◆ **About this task**
Give the total number of lines in the data below that include "true", and nothing else.

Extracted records
■ ■ ■ ■

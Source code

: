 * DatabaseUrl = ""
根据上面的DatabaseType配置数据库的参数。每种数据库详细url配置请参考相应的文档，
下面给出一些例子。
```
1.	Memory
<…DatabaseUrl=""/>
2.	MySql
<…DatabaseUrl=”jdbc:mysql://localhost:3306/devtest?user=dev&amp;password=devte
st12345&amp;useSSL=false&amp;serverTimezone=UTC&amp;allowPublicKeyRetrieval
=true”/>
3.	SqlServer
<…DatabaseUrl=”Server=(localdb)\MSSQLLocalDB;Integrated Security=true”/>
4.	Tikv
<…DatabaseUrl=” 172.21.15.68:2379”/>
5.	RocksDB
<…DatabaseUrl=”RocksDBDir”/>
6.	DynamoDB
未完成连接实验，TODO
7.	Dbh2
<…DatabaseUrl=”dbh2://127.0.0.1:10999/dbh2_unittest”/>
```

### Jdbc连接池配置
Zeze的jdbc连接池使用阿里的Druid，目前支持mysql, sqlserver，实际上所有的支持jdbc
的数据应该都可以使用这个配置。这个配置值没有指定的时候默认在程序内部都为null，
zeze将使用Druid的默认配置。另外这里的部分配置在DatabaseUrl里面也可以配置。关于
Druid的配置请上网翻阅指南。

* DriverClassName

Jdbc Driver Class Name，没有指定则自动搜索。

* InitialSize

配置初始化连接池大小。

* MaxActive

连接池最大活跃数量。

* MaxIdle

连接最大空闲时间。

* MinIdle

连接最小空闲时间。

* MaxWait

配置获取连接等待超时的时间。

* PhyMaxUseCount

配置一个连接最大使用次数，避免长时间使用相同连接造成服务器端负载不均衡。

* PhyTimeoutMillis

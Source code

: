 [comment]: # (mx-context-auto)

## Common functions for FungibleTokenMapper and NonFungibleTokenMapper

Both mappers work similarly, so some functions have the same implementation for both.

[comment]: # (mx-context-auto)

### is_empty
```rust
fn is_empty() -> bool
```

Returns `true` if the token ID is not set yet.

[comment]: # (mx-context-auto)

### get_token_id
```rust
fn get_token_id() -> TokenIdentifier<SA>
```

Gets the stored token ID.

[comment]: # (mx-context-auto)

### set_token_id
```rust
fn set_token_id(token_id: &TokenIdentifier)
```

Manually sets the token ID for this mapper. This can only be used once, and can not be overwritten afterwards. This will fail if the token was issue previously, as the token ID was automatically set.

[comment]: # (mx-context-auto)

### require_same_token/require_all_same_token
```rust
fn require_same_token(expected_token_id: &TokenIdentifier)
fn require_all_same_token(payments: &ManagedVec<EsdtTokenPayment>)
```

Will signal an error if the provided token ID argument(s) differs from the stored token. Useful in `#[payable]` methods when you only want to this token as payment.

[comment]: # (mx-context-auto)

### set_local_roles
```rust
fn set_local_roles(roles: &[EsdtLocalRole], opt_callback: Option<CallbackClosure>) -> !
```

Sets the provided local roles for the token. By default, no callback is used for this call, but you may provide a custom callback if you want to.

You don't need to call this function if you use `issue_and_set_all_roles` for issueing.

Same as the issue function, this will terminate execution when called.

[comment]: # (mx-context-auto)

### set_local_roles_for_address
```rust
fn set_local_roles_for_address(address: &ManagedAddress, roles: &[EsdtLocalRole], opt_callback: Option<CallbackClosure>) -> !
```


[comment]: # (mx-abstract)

■ ■ ■ ■

◆ **Answer area**
3